* _ABOUT THIS EXERCISE_: Write out the records below exactly as they appear, skipping each picture.

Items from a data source
BEGIN

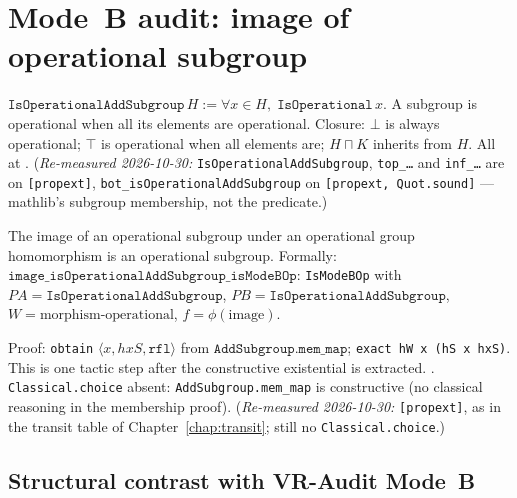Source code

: \section{Mode~B audit: image of operational subgroup}
\label{sec:algebra_modeB}

\begin{definition}
\label{def:IsOperationalAddSubgroup}
\leanok
{}
$\texttt{IsOperationalAddSubgroup}\,H := \forall x \in H,\;
\texttt{IsOperational}\,x$.  A subgroup is operational when all its
elements are operational.
Closure: $\bot$ is always operational; $\top$ is operational when
all elements are; $H \sqcap K$ inherits from $H$.
All at \axiomprofile{[]}.  (\emph{Re-measured 2026-10-30:} \texttt{IsOperationalAddSubgroup},
\texttt{top\_\ldots} and \texttt{inf\_\ldots} are on \texttt{[propext]},
\texttt{bot\_isOperationalAddSubgroup} on \texttt{[propext, Quot.sound]} --- mathlib's
subgroup membership, not the predicate.)
\end{definition}

\begin{theorem}
\label{thm:image_modeB}
\leanok
{}
The image of an operational subgroup under an operational group homomorphism
is an operational subgroup.  Formally:
$\texttt{image\_isOperationalAddSubgroup\_isModeBOp}$:
\texttt{IsModeBOp} with $PA = \texttt{IsOperationalAddSubgroup}$,
$PB = \texttt{IsOperationalAddSubgroup}$, $W = \text{morphism-operational}$,
$f = \phi(\text{image})$.

Proof: \texttt{obtain} $\langle x, hxS, \texttt{rfl}\rangle$ from
$\texttt{AddSubgroup.mem\_map}$; \texttt{exact hW x (hS x hxS)}.
This is one tactic step after the constructive existential is extracted.
\axiomprofile{[]}.  \texttt{Classical.choice} absent: \texttt{AddSubgroup.mem\_map}
is constructive (no classical reasoning in the membership proof).
(\emph{Re-measured 2026-10-30:} \texttt{[propext]}, as in the transit table of
Chapter~\ref{chap:transit}; still no \texttt{Classical.choice}.)
\end{theorem}

\subsection*{Structural contrast with VR-Audit Mode~B}

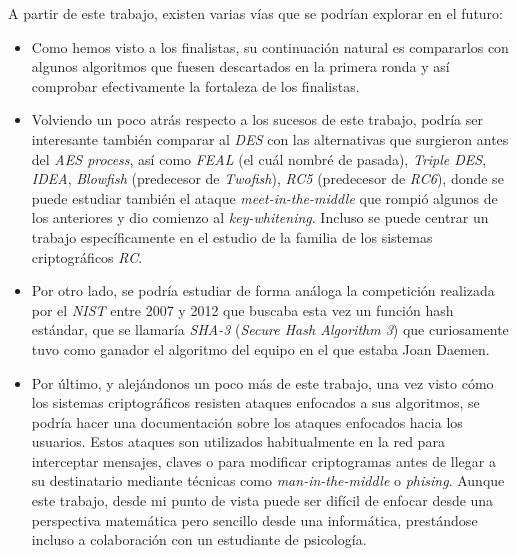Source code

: A partir de este trabajo, existen varias vías que se podrían explorar en el futuro:
\begin{itemize}
\item Como hemos visto a los finalistas, su continuación natural es compararlos con algunos algoritmos que fuesen descartados en la primera ronda y así comprobar efectivamente la fortaleza de los finalistas.

\item Volviendo un poco atrás respecto a los sucesos de este trabajo, podría ser interesante también comparar al \textit{DES} con las alternativas que surgieron antes del \textit{AES process}, así como \textit{FEAL} (el cuál nombré de pasada), \textit{Triple DES}, \textit{IDEA}, \textit{Blowfish} (predecesor de \textit{Twofish}), \textit{RC5} (predecesor de \textit{RC6}), donde se puede estudiar también el ataque \textit{meet-in-the-middle} que rompió algunos de los anteriores y dio comienzo al \textit{key-whitening}. Incluso se puede centrar un trabajo específicamente en el estudio de la familia de los sistemas criptográficos \textit{RC}.

\item Por otro lado, se podría estudiar de forma análoga la competición realizada por el \textit{NIST} entre 2007 y 2012 que buscaba esta vez un función hash estándar, que se llamaría \textit{SHA-3} (\textit{Secure Hash Algorithm 3}) que curiosamente tuvo como ganador el algoritmo del equipo en el que estaba Joan Daemen.

\item Por último, y alejándonos un poco más de este trabajo, una vez visto cómo los sistemas criptográficos resisten ataques enfocados a sus algoritmos, se podría hacer una documentación sobre los ataques enfocados hacia los usuarios. Estos ataques son utilizados habitualmente en la red para interceptar mensajes, claves o para modificar criptogramas antes de llegar a su destinatario mediante técnicas como \textit{man-in-the-middle} o \textit{phising}. Aunque este trabajo, desde mi punto de vista puede ser difícil de enfocar desde una perspectiva matemática pero sencillo desde una informática, prestándose incluso a colaboración con un estudiante de psicología.
\end{itemize}
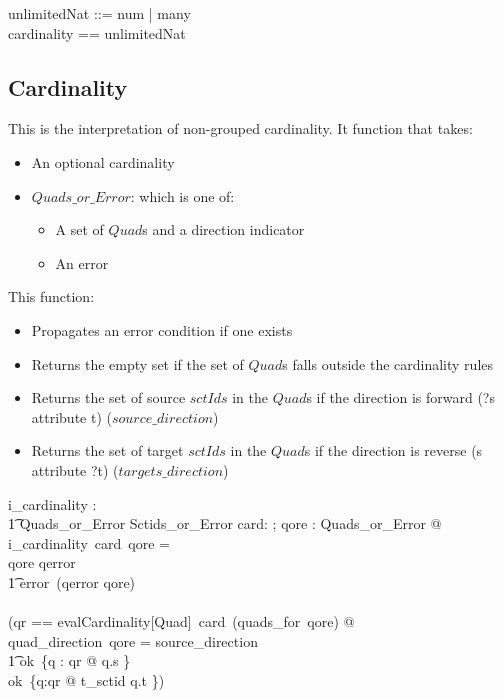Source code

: \documentclass{article}
\begin{document}
\begin{zed}
unlimitedNat ::= num \ldata \nat \rdata | many \\
cardinality == \nat \cross unlimitedNat \\
\end{zed}

\subsection{Cardinality}
This is the interpretation of non-grouped cardinality.   It function that takes:
\begin{itemize}[noitemsep,nolistsep]
\item An optional cardinality
\item $Quads\_or\_Error$: which is one of:
\begin{itemize}[noitemsep,nolistsep]
\item A set of $Quad$s and a direction indicator
\item An error
\end{itemize}
\end{itemize}

This function:
\begin{itemize}[noitemsep,nolistsep]
\item Propagates an error condition if one exists
\item Returns the empty set if the set of $Quad$s falls outside the cardinality rules
\item Returns the set of source $sctIds$ in the $Quad$s if the direction is forward (?s attribute t) ($source\_direction$)
\item Returns the set of target $sctIds$ in the $Quad$s if the direction is reverse (s attribute ?t) ($targets\_direction$)
\end{itemize}

\begin{gendef}
   i\_cardinality :  \\
\t1 \optional[cardinality] \fun Quads\_or\_Error \fun  Sctids\_or\_Error
\where
   \forall card: \optional[cardinality]; qore : Quads\_or\_Error  @ \\
i\_cardinality~card~qore = \\
\IF qore \in \ran qerror \\
\t1 \THEN error~(qerror \inv qore) \\
\ELSE  \\
   (\LET qr == evalCardinality[Quad]~card~(quads\_for~qore) @ \\
\IF quad\_direction~qore = source\_direction \\
\t1 \THEN ok~\{q : qr @ q.s \} \\
\ELSE ok~\{q:qr @ t\_sctid \inv q.t \})
\end{gendef}
\end{document}

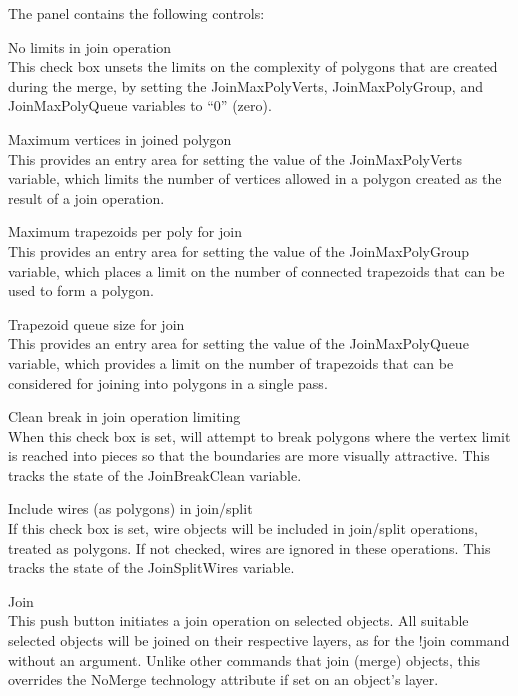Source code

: The panel contains the following controls:
\begin{description}
\item{\cb No limits in join operation}\\
This check box unsets the limits on the complexity of polygons that
are created during the merge, by setting the {\et JoinMaxPolyVerts},
{\et JoinMaxPolyGroup}, and {\et JoinMaxPolyQueue} variables to
``0'' (zero).

\item{\cb Maximum vertices in joined polygon}\\
This provides an entry area for setting the value of the {\et
JoinMaxPolyVerts} variable, which limits the number of vertices
allowed in a polygon created as the result of a join operation.

\item{\cb Maximum trapezoids per poly for join}\\
This provides an entry area for setting the value of the {\et
JoinMaxPolyGroup} variable, which places a limit on the number of
connected trapezoids that can be used to form a polygon.

\item{\cb Trapezoid queue size for join}\\
This provides an entry area for setting the value of the {\et
JoinMaxPolyQueue} variable, which provides a limit on the number of
trapezoids that can be considered for joining into polygons in a
single pass.

\item{\cb Clean break in join operation limiting}\\
When this check box is set, {\Xic} will attempt to break polygons
where the vertex limit is reached into pieces so that the boundaries
are more visually attractive.  This tracks the state of the {\et
JoinBreakClean} variable.

\item{\cb Include wires (as polygons) in join/split}\\
If this check box is set, wire objects will be included in join/split
operations, treated as polygons.  If not checked, wires are ignored in
these operations.  This tracks the state of the {\et JoinSplitWires}
variable.

\item{\cb Join}\\
This push button initiates a join operation on selected objects.  All
suitable selected objects will be joined on their respective layers,
as for the {\cb !join} command without an argument.  Unlike other
commands that join (merge) objects, this overrides the {\vt NoMerge}
technology attribute if set on an object's layer.


\end{description}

END

* _OUTPUT FOR THIS EXERCISE_:
Source code

: \section{Mode~B audit: image of operational subgroup}
\label{sec:algebra_modeB}

\begin{definition}
\label{def:IsOperationalAddSubgroup}
\leanok
{}
$\texttt{IsOperationalAddSubgroup}\,H := \forall x \in H,\;
\texttt{IsOperational}\,x$.  A subgroup is operational when all its
elements are operational.
Closure: $\bot$ is always operational; $\top$ is operational when
all elements are; $H \sqcap K$ inherits from $H$.
All at \axiomprofile{[]}.  (\emph{Re-measured 2026-10-30:} \texttt{IsOperationalAddSubgroup},
\texttt{top\_\ldots} and \texttt{inf\_\ldots} are on \texttt{[propext]},
\texttt{bot\_isOperationalAddSubgroup} on \texttt{[propext, Quot.sound]} --- mathlib's
subgroup membership, not the predicate.)
\end{definition}

\begin{theorem}
\label{thm:image_modeB}
\leanok
{}
The image of an operational subgroup under an operational group homomorphism
is an operational subgroup.  Formally:
$\texttt{image\_isOperationalAddSubgroup\_isModeBOp}$:
\texttt{IsModeBOp} with $PA = \texttt{IsOperationalAddSubgroup}$,
$PB = \texttt{IsOperationalAddSubgroup}$, $W = \text{morphism-operational}$,
$f = \phi(\text{image})$.

Proof: \texttt{obtain} $\langle x, hxS, \texttt{rfl}\rangle$ from
$\texttt{AddSubgroup.mem\_map}$; \texttt{exact hW x (hS x hxS)}.
This is one tactic step after the constructive existential is extracted.
\axiomprofile{[]}.  \texttt{Classical.choice} absent: \texttt{AddSubgroup.mem\_map}
is constructive (no classical reasoning in the membership proof).
(\emph{Re-measured 2026-10-30:} \texttt{[propext]}, as in the transit table of
Chapter~\ref{chap:transit}; still no \texttt{Classical.choice}.)
\end{theorem}

\subsection*{Structural contrast with VR-Audit Mode~B}

Source code

: A partir de este trabajo, existen varias vías que se podrían explorar en el futuro:
\begin{itemize}
\item Como hemos visto a los finalistas, su continuación natural es compararlos con algunos algoritmos que fuesen descartados en la primera ronda y así comprobar efectivamente la fortaleza de los finalistas.

\item Volviendo un poco atrás respecto a los sucesos de este trabajo, podría ser interesante también comparar al \textit{DES} con las alternativas que surgieron antes del \textit{AES process}, así como \textit{FEAL} (el cuál nombré de pasada), \textit{Triple DES}, \textit{IDEA}, \textit{Blowfish} (predecesor de \textit{Twofish}), \textit{RC5} (predecesor de \textit{RC6}), donde se puede estudiar también el ataque \textit{meet-in-the-middle} que rompió algunos de los anteriores y dio comienzo al \textit{key-whitening}. Incluso se puede centrar un trabajo específicamente en el estudio de la familia de los sistemas criptográficos \textit{RC}.

\item Por otro lado, se podría estudiar de forma análoga la competición realizada por el \textit{NIST} entre 2007 y 2012 que buscaba esta vez un función hash estándar, que se llamaría \textit{SHA-3} (\textit{Secure Hash Algorithm 3}) que curiosamente tuvo como ganador el algoritmo del equipo en el que estaba Joan Daemen.

\item Por último, y alejándonos un poco más de este trabajo, una vez visto cómo los sistemas criptográficos resisten ataques enfocados a sus algoritmos, se podría hacer una documentación sobre los ataques enfocados hacia los usuarios. Estos ataques son utilizados habitualmente en la red para interceptar mensajes, claves o para modificar criptogramas antes de llegar a su destinatario mediante técnicas como \textit{man-in-the-middle} o \textit{phising}. Aunque este trabajo, desde mi punto de vista puede ser difícil de enfocar desde una perspectiva matemática pero sencillo desde una informática, prestándose incluso a colaboración con un estudiante de psicología.
\end{itemize}
Source code

: \documentclass{article}
\begin{document}
\begin{zed}
unlimitedNat ::= num \ldata \nat \rdata | many \\
cardinality == \nat \cross unlimitedNat \\
\end{zed}

\subsection{Cardinality}
This is the interpretation of non-grouped cardinality.   It function that takes:
\begin{itemize}[noitemsep,nolistsep]
\item An optional cardinality
\item $Quads\_or\_Error$: which is one of:
\begin{itemize}[noitemsep,nolistsep]
\item A set of $Quad$s and a direction indicator
\item An error
\end{itemize}
\end{itemize}

This function:
\begin{itemize}[noitemsep,nolistsep]
\item Propagates an error condition if one exists
\item Returns the empty set if the set of $Quad$s falls outside the cardinality rules
\item Returns the set of source $sctIds$ in the $Quad$s if the direction is forward (?s attribute t) ($source\_direction$)
\item Returns the set of target $sctIds$ in the $Quad$s if the direction is reverse (s attribute ?t) ($targets\_direction$)
\end{itemize}

\begin{gendef}
   i\_cardinality :  \\
\t1 \optional[cardinality] \fun Quads\_or\_Error \fun  Sctids\_or\_Error
\where
   \forall card: \optional[cardinality]; qore : Quads\_or\_Error  @ \\
i\_cardinality~card~qore = \\
\IF qore \in \ran qerror \\
\t1 \THEN error~(qerror \inv qore) \\
\ELSE  \\
   (\LET qr == evalCardinality[Quad]~card~(quads\_for~qore) @ \\
\IF quad\_direction~qore = source\_direction \\
\t1 \THEN ok~\{q : qr @ q.s \} \\
\ELSE ok~\{q:qr @ t\_sctid \inv q.t \})
\end{gendef}
\end{document}

Source code

: The panel contains the following controls:
\begin{description}
\item{\cb No limits in join operation}\\
This check box unsets the limits on the complexity of polygons that
are created during the merge, by setting the {\et JoinMaxPolyVerts},
{\et JoinMaxPolyGroup}, and {\et JoinMaxPolyQueue} variables to
``0'' (zero).

\item{\cb Maximum vertices in joined polygon}\\
This provides an entry area for setting the value of the {\et
JoinMaxPolyVerts} variable, which limits the number of vertices
allowed in a polygon created as the result of a join operation.

\item{\cb Maximum trapezoids per poly for join}\\
This provides an entry area for setting the value of the {\et
JoinMaxPolyGroup} variable, which places a limit on the number of
connected trapezoids that can be used to form a polygon.

\item{\cb Trapezoid queue size for join}\\
This provides an entry area for setting the value of the {\et
JoinMaxPolyQueue} variable, which provides a limit on the number of
trapezoids that can be considered for joining into polygons in a
single pass.

\item{\cb Clean break in join operation limiting}\\
When this check box is set, {\Xic} will attempt to break polygons
where the vertex limit is reached into pieces so that the boundaries
are more visually attractive.  This tracks the state of the {\et
JoinBreakClean} variable.

\item{\cb Include wires (as polygons) in join/split}\\
If this check box is set, wire objects will be included in join/split
operations, treated as polygons.  If not checked, wires are ignored in
these operations.  This tracks the state of the {\et JoinSplitWires}
variable.

\item{\cb Join}\\
This push button initiates a join operation on selected objects.  All
suitable selected objects will be joined on their respective layers,
as for the {\cb !join} command without an argument.  Unlike other
commands that join (merge) objects, this overrides the {\vt NoMerge}
technology attribute if set on an object's layer.


\end{description}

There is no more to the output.